Although still new at this blogging venture, I try and steer clear of simply stating that any sermon is particularly great. I mean, they can all qualify for such praise, but its too easy to simply leave it as a self-evident truth without substantiating the reason for such praise. But that's pretty much the sentiment I left with after Paul Osteen's Wednesday sermon. In part, that's a function of the message's relevance to me personally. But it's also a function of Paul's attempts to incorporate more visual aspects into his messages.
The message (PDF notes) is one about developing a "lifestyle of giving" and I have to admit a bit of confusion over how Paul would connect the story of Exodus to this message. In particular, Paul uses a small fragment of Exodus 4. After God had called upon Moses to deliver the Israelites, chapter 4 opens with God sending Moses forth. In doing so, God asks Moses "What's in your hand?" - the title of Paul's sermon. Of course, Moses was holding a simple shepherd's rod. Nothing spectacular ... just a big stick of wood. God instructed Moses to throw down the rod, turning it into a snake. When God instructs Moses to take the snake in his hand, only to see it return to the form of that simple rod, this was primarily a means for God to give testimony to Moses for him to carry forth. But that simple rod was the instrument of Moses' leadership under God.

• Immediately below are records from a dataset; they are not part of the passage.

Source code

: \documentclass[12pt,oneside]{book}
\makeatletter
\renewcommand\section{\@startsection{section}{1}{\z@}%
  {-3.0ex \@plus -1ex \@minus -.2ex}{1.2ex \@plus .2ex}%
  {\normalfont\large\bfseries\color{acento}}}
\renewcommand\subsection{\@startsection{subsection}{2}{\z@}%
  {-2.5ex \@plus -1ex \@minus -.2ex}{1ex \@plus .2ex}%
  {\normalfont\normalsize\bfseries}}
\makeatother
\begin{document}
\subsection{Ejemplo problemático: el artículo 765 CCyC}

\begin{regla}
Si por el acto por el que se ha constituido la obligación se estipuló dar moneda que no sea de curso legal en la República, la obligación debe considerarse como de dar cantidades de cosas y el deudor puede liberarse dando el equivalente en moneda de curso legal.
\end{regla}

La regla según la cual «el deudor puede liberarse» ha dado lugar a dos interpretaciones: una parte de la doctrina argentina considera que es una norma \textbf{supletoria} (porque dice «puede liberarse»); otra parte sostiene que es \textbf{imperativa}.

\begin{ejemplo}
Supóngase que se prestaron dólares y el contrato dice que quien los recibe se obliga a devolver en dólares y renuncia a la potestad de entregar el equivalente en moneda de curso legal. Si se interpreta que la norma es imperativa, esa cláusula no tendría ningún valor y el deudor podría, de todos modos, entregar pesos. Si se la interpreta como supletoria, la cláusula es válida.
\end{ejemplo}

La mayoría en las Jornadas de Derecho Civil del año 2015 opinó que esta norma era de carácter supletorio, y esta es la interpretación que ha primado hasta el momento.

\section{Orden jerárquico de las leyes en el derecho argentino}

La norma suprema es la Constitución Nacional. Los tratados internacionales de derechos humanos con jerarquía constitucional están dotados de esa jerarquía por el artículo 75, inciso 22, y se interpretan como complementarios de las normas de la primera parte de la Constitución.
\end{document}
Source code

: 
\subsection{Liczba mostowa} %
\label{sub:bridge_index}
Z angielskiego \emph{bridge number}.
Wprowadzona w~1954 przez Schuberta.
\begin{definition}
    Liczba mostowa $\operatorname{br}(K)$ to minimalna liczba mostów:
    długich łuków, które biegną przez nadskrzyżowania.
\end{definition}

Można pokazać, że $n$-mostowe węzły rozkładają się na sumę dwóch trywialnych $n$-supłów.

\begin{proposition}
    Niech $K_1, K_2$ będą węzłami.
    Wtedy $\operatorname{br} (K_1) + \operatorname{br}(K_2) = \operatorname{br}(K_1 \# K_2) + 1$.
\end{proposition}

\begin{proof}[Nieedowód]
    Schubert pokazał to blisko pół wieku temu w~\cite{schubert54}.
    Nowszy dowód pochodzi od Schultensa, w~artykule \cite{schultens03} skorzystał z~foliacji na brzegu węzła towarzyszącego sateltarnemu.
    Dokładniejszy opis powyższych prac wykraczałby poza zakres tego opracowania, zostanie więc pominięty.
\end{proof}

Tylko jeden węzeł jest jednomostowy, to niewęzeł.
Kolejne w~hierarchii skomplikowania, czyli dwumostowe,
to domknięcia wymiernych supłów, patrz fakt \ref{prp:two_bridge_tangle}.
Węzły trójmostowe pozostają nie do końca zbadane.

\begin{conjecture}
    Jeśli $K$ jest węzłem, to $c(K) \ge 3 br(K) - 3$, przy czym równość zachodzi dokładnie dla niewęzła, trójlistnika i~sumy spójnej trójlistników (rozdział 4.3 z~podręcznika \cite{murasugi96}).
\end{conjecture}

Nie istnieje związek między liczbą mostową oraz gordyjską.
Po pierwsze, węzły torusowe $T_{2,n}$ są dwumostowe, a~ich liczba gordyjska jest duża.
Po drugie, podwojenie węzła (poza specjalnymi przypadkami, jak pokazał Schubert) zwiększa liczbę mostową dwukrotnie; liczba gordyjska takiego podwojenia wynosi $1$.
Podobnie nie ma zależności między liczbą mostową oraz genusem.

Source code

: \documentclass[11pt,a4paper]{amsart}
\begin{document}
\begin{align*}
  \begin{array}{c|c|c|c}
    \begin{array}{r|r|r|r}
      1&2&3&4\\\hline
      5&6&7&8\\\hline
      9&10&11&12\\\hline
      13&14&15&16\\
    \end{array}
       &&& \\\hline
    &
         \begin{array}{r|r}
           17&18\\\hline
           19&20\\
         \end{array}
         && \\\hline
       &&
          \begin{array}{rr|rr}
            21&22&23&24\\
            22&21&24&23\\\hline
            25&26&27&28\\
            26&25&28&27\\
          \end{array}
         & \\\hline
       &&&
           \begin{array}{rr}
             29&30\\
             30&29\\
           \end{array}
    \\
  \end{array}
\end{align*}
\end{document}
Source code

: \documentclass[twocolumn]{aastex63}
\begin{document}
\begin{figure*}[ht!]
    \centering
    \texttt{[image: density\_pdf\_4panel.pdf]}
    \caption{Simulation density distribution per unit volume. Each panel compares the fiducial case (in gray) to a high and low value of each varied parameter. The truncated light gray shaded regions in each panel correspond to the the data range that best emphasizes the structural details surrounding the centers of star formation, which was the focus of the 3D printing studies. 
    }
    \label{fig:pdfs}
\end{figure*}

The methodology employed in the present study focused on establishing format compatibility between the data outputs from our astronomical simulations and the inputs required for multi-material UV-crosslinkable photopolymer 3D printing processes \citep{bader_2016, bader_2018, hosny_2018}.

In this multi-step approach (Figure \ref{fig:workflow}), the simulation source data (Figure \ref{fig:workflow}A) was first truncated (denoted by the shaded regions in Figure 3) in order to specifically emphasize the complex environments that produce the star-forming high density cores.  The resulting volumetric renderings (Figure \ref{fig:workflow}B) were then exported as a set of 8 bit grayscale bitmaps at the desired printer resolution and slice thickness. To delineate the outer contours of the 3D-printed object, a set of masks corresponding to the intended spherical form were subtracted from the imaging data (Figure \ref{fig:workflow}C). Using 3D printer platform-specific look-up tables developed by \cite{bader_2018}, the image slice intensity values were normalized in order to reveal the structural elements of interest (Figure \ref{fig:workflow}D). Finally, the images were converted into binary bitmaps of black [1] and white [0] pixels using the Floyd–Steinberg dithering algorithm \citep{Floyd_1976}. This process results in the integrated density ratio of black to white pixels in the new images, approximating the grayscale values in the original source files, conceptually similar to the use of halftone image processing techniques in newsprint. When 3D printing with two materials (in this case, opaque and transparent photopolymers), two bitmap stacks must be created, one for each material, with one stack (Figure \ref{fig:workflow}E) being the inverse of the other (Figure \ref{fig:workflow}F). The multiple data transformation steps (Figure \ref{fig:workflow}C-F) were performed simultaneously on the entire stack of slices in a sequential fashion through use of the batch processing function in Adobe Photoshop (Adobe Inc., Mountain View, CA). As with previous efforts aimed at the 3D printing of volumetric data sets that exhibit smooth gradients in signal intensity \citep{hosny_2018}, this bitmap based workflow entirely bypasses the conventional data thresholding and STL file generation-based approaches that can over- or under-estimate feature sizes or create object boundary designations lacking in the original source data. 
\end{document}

Paul takes this in an interesting direction - one that challenges us to give what we ourselves have in our hands to bless and encourage others around us. He uses a variety of stories to demonstrate this: a rancher in West Texas who bakes several thousands of loaves of bread that he donates to those in his community; Paul's sisters offering a simple Christmas gift of candy during a lonely holiday; the man who offered a simple minimum wage job to Paul's wife as she grew up in a dysfunctional home. These are all very simple acts, of course. And that's where we often tend to think "Well, big deal." There's no way those little, simple acts can alleviate the entirety of the problems confronted by those around them. But if we allow the overwhelming problems to eliminate our minor acts of grace, we do ourselves an injustice. Paul offers these truths to rest on:
- Every person has something to give.
- Often little things we give can make a big difference!
- Often what we give looks so small compared to the great need.
- Often we are asked to give when itís not convenient!
- Often we are asked to give the very thing we need.
Much of that message parallels to sowing a seed in times of need, but also connects well with Joel's sermon from the weekend on building up others, and even Lisa's sermon from a few weeks prior on using the tools we have to serve the body of Christ. It's that type of resonance, consistency, and also the relevance that the message ought to take hold in our own lives.
In starting up this little blog, in fact, I can relate to some minor degree what Moses might have felt when God asked a good deal more out of him. What can this accomplish? I'm not entirely sure. How can one little bitty website have an impact on whatever greater need rests out there in the world? Again, I'm not entirely sure. But it's one of the gifts I have in my own hands that I'm making available.